Copy out every line of the data where the word "looking" is found.

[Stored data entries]
<<<<
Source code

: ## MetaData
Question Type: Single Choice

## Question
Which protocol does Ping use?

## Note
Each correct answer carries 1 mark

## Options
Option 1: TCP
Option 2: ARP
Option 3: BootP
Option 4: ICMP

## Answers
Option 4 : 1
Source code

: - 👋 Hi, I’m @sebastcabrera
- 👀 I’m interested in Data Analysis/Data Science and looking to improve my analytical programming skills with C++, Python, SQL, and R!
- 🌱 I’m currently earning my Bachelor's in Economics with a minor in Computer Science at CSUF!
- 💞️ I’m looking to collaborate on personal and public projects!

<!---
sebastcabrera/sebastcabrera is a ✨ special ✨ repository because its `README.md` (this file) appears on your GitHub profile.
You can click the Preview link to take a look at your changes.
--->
>>>>
§ **Result of the exercise**:
- 👀 I’m interested in Data Analysis/Data Science and looking to improve my analytical programming skills with C++, Python, SQL, and R!
- 💞️ I’m looking to collaborate on personal and public projects!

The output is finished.